LONDON, Dec 20 (IFR) - An offer by DEPFA Bank to buy back some of its hybrid debt at a deep discount to par, while giving investors a sweetener to amend the terms and conditions, was turned down by bondholders, which will stop the issuer from redeeming the securities.
The bailed-out German lender was seeking to amend the terms and conditions on three hybrid Tier 1 securities totalling EUR1.2bn so that it could retire them at a deep discount, instead of calling them at par at the next call dates.
The bank had structured its exercise differently from how the Irish banks did in 2010/2011 when they included exit consent measures designed to coerce non-consenting bondholders into taking part in their distressed buy-backs.
It was offering a 1% sweetener for bondholders who agreed to a change in the terms and conditions by December 18 ahead of a December 20 formal meeting deadline, and would have paid them 30% of face value.
Under the terms of the liability management exercise, if DEPFA got at least a third of bondholders to approve, by a simple majority in each of the bonds, it would have been able to redeem the rest at 29% of par.

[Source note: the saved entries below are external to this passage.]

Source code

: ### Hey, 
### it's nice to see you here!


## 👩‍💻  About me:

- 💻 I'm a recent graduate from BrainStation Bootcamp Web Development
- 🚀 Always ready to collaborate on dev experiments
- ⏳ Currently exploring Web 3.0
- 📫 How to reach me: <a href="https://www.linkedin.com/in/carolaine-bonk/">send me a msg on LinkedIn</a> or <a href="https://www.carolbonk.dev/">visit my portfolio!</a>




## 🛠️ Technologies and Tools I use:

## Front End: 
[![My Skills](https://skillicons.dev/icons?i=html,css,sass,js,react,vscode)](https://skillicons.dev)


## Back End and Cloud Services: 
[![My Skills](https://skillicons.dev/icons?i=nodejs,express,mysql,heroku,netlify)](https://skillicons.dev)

However, in an announcement today, the issuer said that while the resolutions were duly passed in respect of one bond, DEPFA Funding III LP, they were not for the other two deals in question (DEPFA Funding II LP and DEPFA Funding IV LP).
“Thus under the terms of the Consent Solicitation the terms and conditions of all three series of Securities will not be amended and the Securities will not be redeemed,” the issuer said in a statement.
“The Consent Solicitation was intended to allow for the opportunity to redeem the Securities whilst ensuring proper burden-sharing as required by the European Commission. DEPFA Bank followed a voluntary and market-based approach reflecting the distressed nature of the Securities.